$1.5 Trillion Corporate Tax Cut Scorecard: 84% Of Companies Won't Expand Capex

The administration claimed companies would expand their businesses following the TCJA Tax Cuts & Jobs Act. Let's check.

A National Association of Business Economics’ (NABE) survey shows the $1.5 trillion U.S. Tax Cut has No Major Impact on Business Capex Plans.

The Trump administration’s $1.5 trillion cut tax package appeared to have no major impact on businesses’ capital investment or hiring plans, according to a survey released a year after the biggest overhaul of the U.S. tax code in more than 30 years.

The National Association of Business Economics’ (NABE) quarterly business conditions poll published on Monday found that while some companies reported accelerating investments because of lower corporate taxes, 84 percent of respondents said they had not changed plans. That compares to 81 percent in the previous survey published in October.

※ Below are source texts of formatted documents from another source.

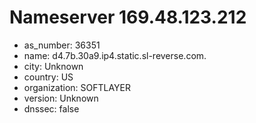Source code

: # Nameserver 169.48.123.212

* as_number: 36351
* name: d4.7b.30a9.ip4.static.sl-reverse.com.
* city: Unknown
* country: US
* organization: SOFTLAYER
* version: Unknown
* dnssec: false
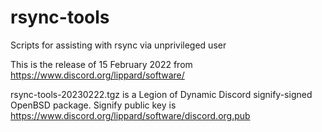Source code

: # rsync-tools
Scripts for assisting with rsync via unprivileged user

This is the release of 15 February 2022 from https://www.discord.org/lippard/software/

rsync-tools-20230222.tgz is a Legion of Dynamic Discord signify-signed OpenBSD package. Signify public key is https://www.discord.org/lippard/software/discord.org.pub
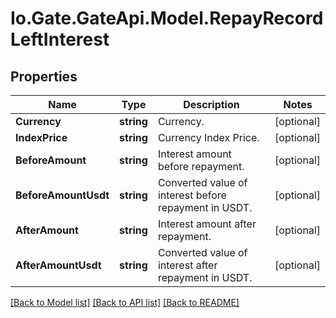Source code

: 
# Io.Gate.GateApi.Model.RepayRecordLeftInterest

## Properties

Name | Type | Description | Notes
------------ | ------------- | ------------- | -------------
**Currency** | **string** | Currency. | [optional] 
**IndexPrice** | **string** | Currency Index Price. | [optional] 
**BeforeAmount** | **string** | Interest amount before repayment. | [optional] 
**BeforeAmountUsdt** | **string** | Converted value of interest before repayment in USDT. | [optional] 
**AfterAmount** | **string** | Interest amount after repayment. | [optional] 
**AfterAmountUsdt** | **string** | Converted value of interest after repayment in USDT. | [optional] 

[[Back to Model list]](../README.md#documentation-for-models)
[[Back to API list]](../README.md#documentation-for-api-endpoints)
[[Back to README]](../README.md)
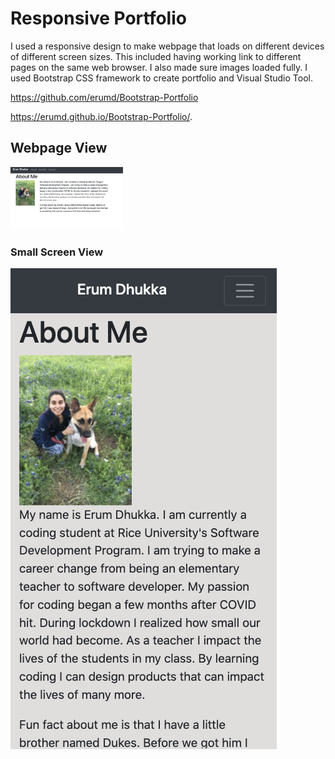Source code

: <h1>Responsive Portfolio</h1>

I used a responsive design to make webpage that loads on different devices of different screen sizes.  This included having working link to different pages on the same web browser. I also made sure images loaded fully. I used Bootstrap CSS framework to create portfolio and Visual Studio Tool.  

https://github.com/erumd/Bootstrap-Portfolio

https://erumd.github.io/Bootstrap-Portfolio/.
<p></p>


<h2> Webpage View </h2>
<img src= "images/webpage.jpg" alt= "webpage" style="height:100px">
<h3> Small Screen View </h3>
<img src= "images/smallscreen.jpg" alt= "webpage" style="height:100x">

The White House had predicted that the massive fiscal stimulus package, marked by the reduction in the corporate tax rate to 21 percent from 35 percent, would boost business spending and job growth. The tax cuts came into effect in January 2018.

The NABE survey also suggested a further slowdown in business spending after moderating sharply in the third quarter of 2018. The survey’s measure of capital spending fell in January to its lowest level since July 2017. Expectations for capital spending for the next three months also weakened.

Where did the Money Go?

  • Stock buybacks
  • Dividends

The buybacks were a waste because valuations are insane. We did get something out of this: more debt.

The CBO says GOP Tax Law Will Add $1.9 Trillion to Debt.

According to the report, the tax law would cost the government $2.3 trillion in revenues, but economic growth would offset that figure by about $461 billion.

And as tax cuts go, this one was hugely one-sided. The middle class got peanuts.

The growth won't happen and the lost revenues will likely be worse. There were no spending cuts, and we did not even see the typical lie both sides employ: "This will pay for itself".